Heidi Shaffer, Published May 25 2011
Diversion faces several steps before approvalFARGO – A Red River diversion project still faces a number of reviews and stamps of approval to get the project in front of Congress.
Construction won’t start for at least another two years and completion is likely another decade away – and that’s a best-case scenario based on whether Congress approves and funds the U.S. Army Corps of Engineers project next year.
The wait creates added uncertainty for homeowners living south of Fargo, who may decide to move if an approved diversion creates a water holding area in their neighborhoods.
The corps is holding a series of local public meetings this week to take comments on a more than two-year study of the project.
The comments, accepted through June 20, will be incorporated into the corps’ final report, which will undergo another round of hearings, reviews and comments from top corps commanders, a Civil Works Review Board, and state and agency representatives, said Craig Evans, a corps project manager.
The next step is a final “chief’s report” that is the recommendation to Congress.
Evans said he doesn’t expect any delays in getting that final report signed by December. Last summer, the corps was starting the same process and had to redesign aspects of the plan because increased water projections north of Fargo extended all the way to Canada and beyond.
Once the recommendation is made to Congress, the waiting game begins.

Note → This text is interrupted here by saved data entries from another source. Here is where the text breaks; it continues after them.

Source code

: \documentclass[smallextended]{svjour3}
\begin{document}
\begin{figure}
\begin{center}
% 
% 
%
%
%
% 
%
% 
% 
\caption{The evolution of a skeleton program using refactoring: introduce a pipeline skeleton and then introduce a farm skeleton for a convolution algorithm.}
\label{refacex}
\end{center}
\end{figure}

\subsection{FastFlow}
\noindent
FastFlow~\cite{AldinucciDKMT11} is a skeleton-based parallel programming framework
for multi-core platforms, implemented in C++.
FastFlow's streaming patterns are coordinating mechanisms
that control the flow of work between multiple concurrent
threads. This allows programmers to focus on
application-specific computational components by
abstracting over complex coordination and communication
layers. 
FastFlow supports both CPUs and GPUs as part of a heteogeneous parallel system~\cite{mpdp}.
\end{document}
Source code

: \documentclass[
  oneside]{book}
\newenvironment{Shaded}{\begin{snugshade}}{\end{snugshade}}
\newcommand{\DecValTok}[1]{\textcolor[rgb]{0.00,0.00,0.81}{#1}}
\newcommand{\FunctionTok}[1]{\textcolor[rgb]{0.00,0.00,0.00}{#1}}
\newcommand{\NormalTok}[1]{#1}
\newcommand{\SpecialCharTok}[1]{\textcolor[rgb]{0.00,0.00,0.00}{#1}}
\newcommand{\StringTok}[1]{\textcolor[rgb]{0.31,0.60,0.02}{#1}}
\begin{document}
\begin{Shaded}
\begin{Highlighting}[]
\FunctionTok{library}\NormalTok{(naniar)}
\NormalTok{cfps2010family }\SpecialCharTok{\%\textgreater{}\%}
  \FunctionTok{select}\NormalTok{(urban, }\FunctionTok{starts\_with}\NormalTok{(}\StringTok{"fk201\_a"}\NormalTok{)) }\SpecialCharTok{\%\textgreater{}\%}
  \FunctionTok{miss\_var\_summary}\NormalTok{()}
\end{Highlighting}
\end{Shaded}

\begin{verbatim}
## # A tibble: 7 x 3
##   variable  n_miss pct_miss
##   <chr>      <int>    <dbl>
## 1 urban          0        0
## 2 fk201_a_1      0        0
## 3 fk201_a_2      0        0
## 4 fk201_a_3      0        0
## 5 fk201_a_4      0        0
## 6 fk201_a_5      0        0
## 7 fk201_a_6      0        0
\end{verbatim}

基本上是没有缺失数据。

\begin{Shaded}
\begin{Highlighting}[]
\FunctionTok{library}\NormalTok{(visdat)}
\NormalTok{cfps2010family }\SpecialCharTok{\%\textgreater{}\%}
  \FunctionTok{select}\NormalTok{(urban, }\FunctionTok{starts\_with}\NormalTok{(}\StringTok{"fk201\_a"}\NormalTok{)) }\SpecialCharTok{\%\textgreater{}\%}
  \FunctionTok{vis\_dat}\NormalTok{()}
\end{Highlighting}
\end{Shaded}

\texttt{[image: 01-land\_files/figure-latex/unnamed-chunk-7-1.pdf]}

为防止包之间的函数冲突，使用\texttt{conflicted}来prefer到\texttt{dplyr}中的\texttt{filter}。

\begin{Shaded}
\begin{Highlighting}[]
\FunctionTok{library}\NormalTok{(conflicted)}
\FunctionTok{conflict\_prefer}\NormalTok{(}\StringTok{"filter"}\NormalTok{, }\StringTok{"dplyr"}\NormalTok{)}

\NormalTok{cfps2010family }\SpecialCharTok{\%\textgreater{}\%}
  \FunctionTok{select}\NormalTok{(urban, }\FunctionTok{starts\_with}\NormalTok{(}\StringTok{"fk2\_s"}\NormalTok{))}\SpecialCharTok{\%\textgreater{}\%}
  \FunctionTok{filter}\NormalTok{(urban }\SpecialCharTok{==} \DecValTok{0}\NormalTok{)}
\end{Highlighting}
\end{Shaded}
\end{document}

The assistant secretary of the Army and the Office of Budget and Management determine whether the administration will support the project.
“There’s no way of telling when either the administration or Congress would make a determination on it because we’ve had projects sit at Office of Management and Budget for years,” he said.
Design of the diversion is scheduled to start Aug. 1, but construction – and buyouts – can’t move forward until Congress gives it the OK.
Communities and local governments south of Fargo have talked about halting progress, but at this point politics might be the only way for opponents to stop the project, Evans said.
“We’ve done the best we can to follow the process that’s prescribed, and normally that’s what we get sued over,” he said “Unless we’ve made a big technical mistake somewhere, it’d be very difficult to stop except at the political side.”
The diversion wouldn’t have much traction in Congress if local delegates don’t support it, he said.
Fargo Mayor Dennis Walaker told residents Monday at a diversion meeting that the recent loss of congressional seniority with Sens. Byron Dorgan and Kent Conrad’s exit is personally concerning.
“Does it hurt? Absolutely,” Walaker said. “Our federal government works on seniority, and we lost a lot of seniority.”
But Fargo Commissioner Tim Mahoney said recent natural disasters, such as tornadoes and flooding elsewhere, could mean heightened awareness and support for a diversion project.
“We think we’re in a good position,” he said.